Long before Miss Peg Ogletree was the star member of Mrs. Carpenter’s music pupils, long before she spent countless secret hours learning STARDUST by heart, so her Daddy would be surprised she’d learnt his favorite song for her Senior Recital, and even longer before she was left on her own on to maintain the little family place, she was a long-legged little girl, lively as quicksilver, and special even then.
When she was in first grade, she was smart and clever, learning her Arithmetic and Writing in a flash, and always bringing in her take-home pages in her neater-than-most printing. She loved Rhythm Band day, hoping ever for the triangle amongst all those red clacky sticks and the maracas and scratchy boards, and when the Music Teacher sat down at the piano, Peg was too rapt looking at those graceful, competent hands on the keys to much mind her own instrument.
And when her Mama took her to her first Piano Recital that May, in a stiff-starched little dress and her wire-spring hair painstakingly smoothed down with Tame and four barrettes, she was absolutely transported.
She asked her Daddy that very night if she could take piano lessons, and she was “taken on” for the Summer, going into town two days a week for lessons at Mrs. Carpenter’s house, to “see if her heart's in it,”---Mrs. C’s euphemism for “if she can learn the notes, practice and listen to what I teach her.”

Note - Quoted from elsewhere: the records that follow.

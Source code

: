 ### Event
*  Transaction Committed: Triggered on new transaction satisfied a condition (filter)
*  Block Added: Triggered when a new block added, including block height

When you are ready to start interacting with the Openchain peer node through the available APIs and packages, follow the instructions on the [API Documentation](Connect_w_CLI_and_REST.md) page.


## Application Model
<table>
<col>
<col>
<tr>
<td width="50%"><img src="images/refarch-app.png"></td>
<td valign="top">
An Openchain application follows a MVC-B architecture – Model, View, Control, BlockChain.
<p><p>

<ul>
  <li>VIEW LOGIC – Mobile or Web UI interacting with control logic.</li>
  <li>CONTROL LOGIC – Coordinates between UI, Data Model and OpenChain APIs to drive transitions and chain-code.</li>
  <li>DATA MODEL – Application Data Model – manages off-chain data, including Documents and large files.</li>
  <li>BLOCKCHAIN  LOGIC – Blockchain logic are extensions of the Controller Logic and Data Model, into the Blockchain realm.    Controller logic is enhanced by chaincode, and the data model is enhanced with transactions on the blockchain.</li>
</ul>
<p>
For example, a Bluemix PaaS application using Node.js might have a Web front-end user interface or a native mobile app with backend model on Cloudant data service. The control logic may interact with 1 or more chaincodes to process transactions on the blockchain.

Peggy was admitted that next Fall into the two dozen or so of Mrs. Carpenter’s regular pupils, and the half hours at twelve-thirty on Mondays and Thursdays were some of her favorite moments of the week. She learned the names of the notes and their positions on the staff in the first week’s time, practicing without any prompting on the already-old piano which had belonged to her Aunt Idell when she was a little girl.

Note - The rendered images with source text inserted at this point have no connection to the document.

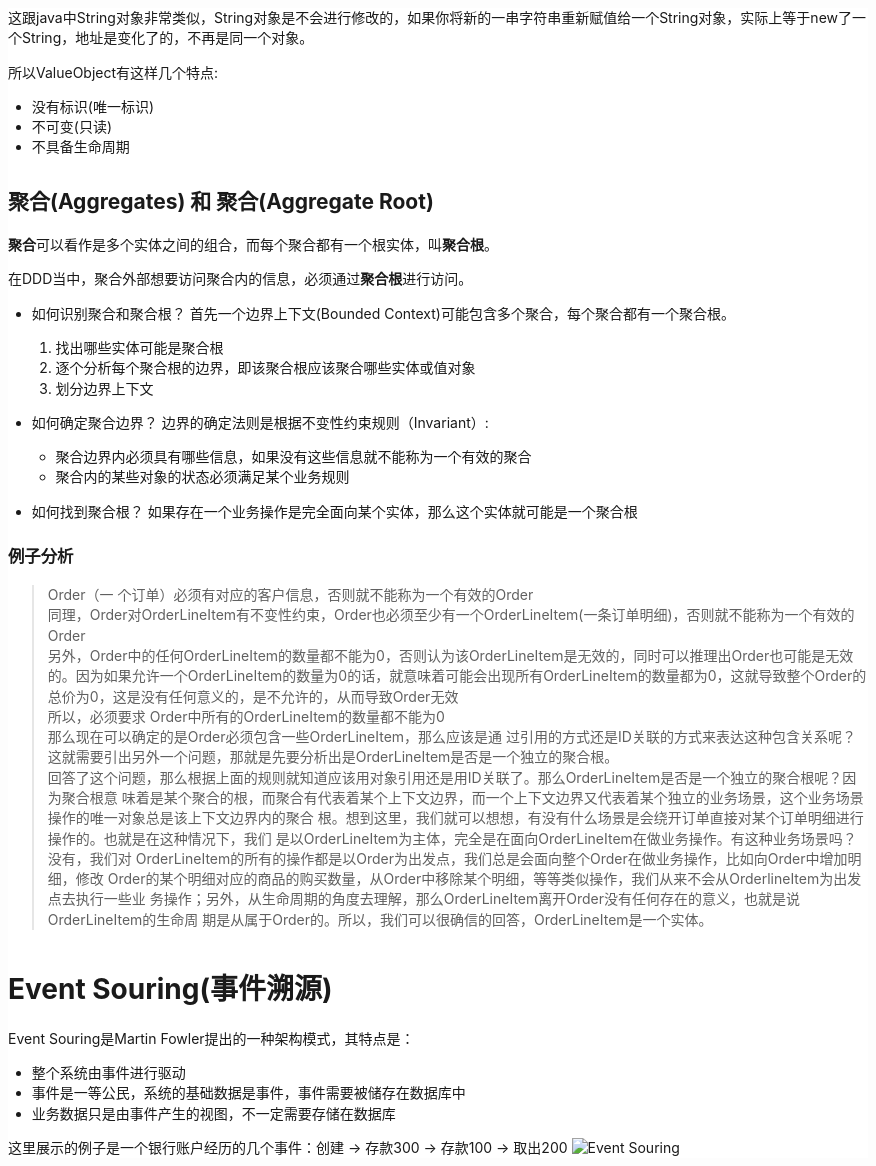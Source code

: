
 ```java
```

这跟java中String对象非常类似，String对象是不会进行修改的，如果你将新的一串字符串重新赋值给一个String对象，实际上等于new了一个String，地址是变化了的，不再是同一个对象。

所以ValueObject有这样几个特点:
- 没有标识(唯一标识)
- 不可变(只读)
- 不具备生命周期
    
## 聚合(Aggregates) 和 聚合(Aggregate Root)  
**聚合**可以看作是多个实体之间的组合，而每个聚合都有一个根实体，叫**聚合根**。

在DDD当中，聚合外部想要访问聚合内的信息，必须通过**聚合根**进行访问。

- 如何识别聚合和聚合根？
首先一个边界上下文(Bounded Context)可能包含多个聚合，每个聚合都有一个聚合根。
    1. 找出哪些实体可能是聚合根
    2. 逐个分析每个聚合根的边界，即该聚合根应该聚合哪些实体或值对象
    3. 划分边界上下文

- 如何确定聚合边界？
边界的确定法则是根据不变性约束规则（Invariant）:
    - 聚合边界内必须具有哪些信息，如果没有这些信息就不能称为一个有效的聚合
    - 聚合内的某些对象的状态必须满足某个业务规则 

- 如何找到聚合根？
如果存在一个业务操作是完全面向某个实体，那么这个实体就可能是一个聚合根

### 例子分析
>Order（一 个订单）必须有对应的客户信息，否则就不能称为一个有效的Order  
同理，Order对OrderLineItem有不变性约束，Order也必须至少有一个OrderLineItem(一条订单明细)，否则就不能称为一个有效的Order  
另外，Order中的任何OrderLineItem的数量都不能为0，否则认为该OrderLineItem是无效的，同时可以推理出Order也可能是无效的。因为如果允许一个OrderLineItem的数量为0的话，就意味着可能会出现所有OrderLineItem的数量都为0，这就导致整个Order的总价为0，这是没有任何意义的，是不允许的，从而导致Order无效  
所以，必须要求 Order中所有的OrderLineItem的数量都不能为0  
那么现在可以确定的是Order必须包含一些OrderLineItem，那么应该是通 过引用的方式还是ID关联的方式来表达这种包含关系呢？  
这就需要引出另外一个问题，那就是先要分析出是OrderLineItem是否是一个独立的聚合根。  
回答了这个问题，那么根据上面的规则就知道应该用对象引用还是用ID关联了。那么OrderLineItem是否是一个独立的聚合根呢？因为聚合根意 味着是某个聚合的根，而聚合有代表着某个上下文边界，而一个上下文边界又代表着某个独立的业务场景，这个业务场景操作的唯一对象总是该上下文边界内的聚合 根。想到这里，我们就可以想想，有没有什么场景是会绕开订单直接对某个订单明细进行操作的。也就是在这种情况下，我们 是以OrderLineItem为主体，完全是在面向OrderLineItem在做业务操作。有这种业务场景吗？没有，我们对 OrderLineItem的所有的操作都是以Order为出发点，我们总是会面向整个Order在做业务操作，比如向Order中增加明细，修改 Order的某个明细对应的商品的购买数量，从Order中移除某个明细，等等类似操作，我们从来不会从OrderlineItem为出发点去执行一些业 务操作；另外，从生命周期的角度去理解，那么OrderLineItem离开Order没有任何存在的意义，也就是说OrderLineItem的生命周 期是从属于Order的。所以，我们可以很确信的回答，OrderLineItem是一个实体。

# Event Souring(事件溯源)
Event Souring是Martin Fowler提出的一种架构模式，其特点是：
- 整个系统由事件进行驱动
- 事件是一等公民，系统的基础数据是事件，事件需要被储存在数据库中
- 业务数据只是由事件产生的视图，不一定需要存储在数据库

这里展示的例子是一个银行账户经历的几个事件：创建 -> 存款300 -> 存款100 -> 取出200
![Event Souring](/img/DDD/v2-7c6a1b0c101d8f0cf5e89716bfb4d6a1_hd.jpg)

And her Heart WAS in it---she wanted to Play, she wanted to Make Music, and she wanted above all to play like Mrs. Carpenter.
For an unprecedented thing had happened at that first Spring Recital---instead of just the steady plod of the beginners, then the flow, then the beautiful rush of the progressively more practiced students, there was a special treat. Mrs. Carpenter herself walked onto the stage at the end of the little intermission. She told the audience that in honor of her late Mother’s hundredth birthday, she was going to play her Mom’s favorite song, Rustle of Spring.
The windows of that big old creaky-floored school auditorium were open, and the muggy air lay on them all like a wet flannel sheet; the buzz-bugs circled the room in the stage-lights like mini-buzzards, and a dozen little girls in stiff taffeta-and-net dresses squirmed in shiny discomfort as Mrs. C. touched that much-pounded keyboard and brought forth something that room and most of those folks had never heard.
She usually stood in the wings, her beige lace mother-of-the-groom dress stretched tight over her vast bosom as she counted out the time the children SHOULD have been playing. They had all heard her play at church, or during a little section of their lessons to give them the proper example, but this was Magic.
THIS---this was water falling and leaves swirling and fairies dancing; it was like a MidSummer Night’s Dream, with Titania and Oberon peeking out from behind those dusty maroon curtains, with that enchanted forest misty on the stage, and all those whimsical creatures arrayed behind trees and looking down from the foliage---just from being inside the encompassing circle of that perfect piece of music.